What you will do -> Examine each line of the listing below. Copy those in which the string "csdn" appears.
=======
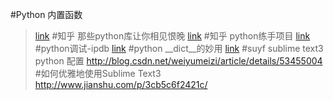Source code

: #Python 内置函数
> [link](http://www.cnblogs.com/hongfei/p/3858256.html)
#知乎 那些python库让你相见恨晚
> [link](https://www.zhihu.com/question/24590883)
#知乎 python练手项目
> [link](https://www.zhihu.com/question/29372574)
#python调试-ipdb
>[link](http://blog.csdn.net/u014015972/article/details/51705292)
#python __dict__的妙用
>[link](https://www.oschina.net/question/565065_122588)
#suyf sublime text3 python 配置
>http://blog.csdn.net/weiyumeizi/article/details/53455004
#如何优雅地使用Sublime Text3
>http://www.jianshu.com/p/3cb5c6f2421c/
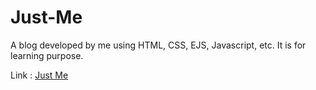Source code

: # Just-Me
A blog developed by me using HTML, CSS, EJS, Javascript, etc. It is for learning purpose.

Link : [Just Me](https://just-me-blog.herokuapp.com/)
=======
Answer to the exercise ->
>[link](http://blog.csdn.net/u014015972/article/details/51705292)
>http://blog.csdn.net/weiyumeizi/article/details/53455004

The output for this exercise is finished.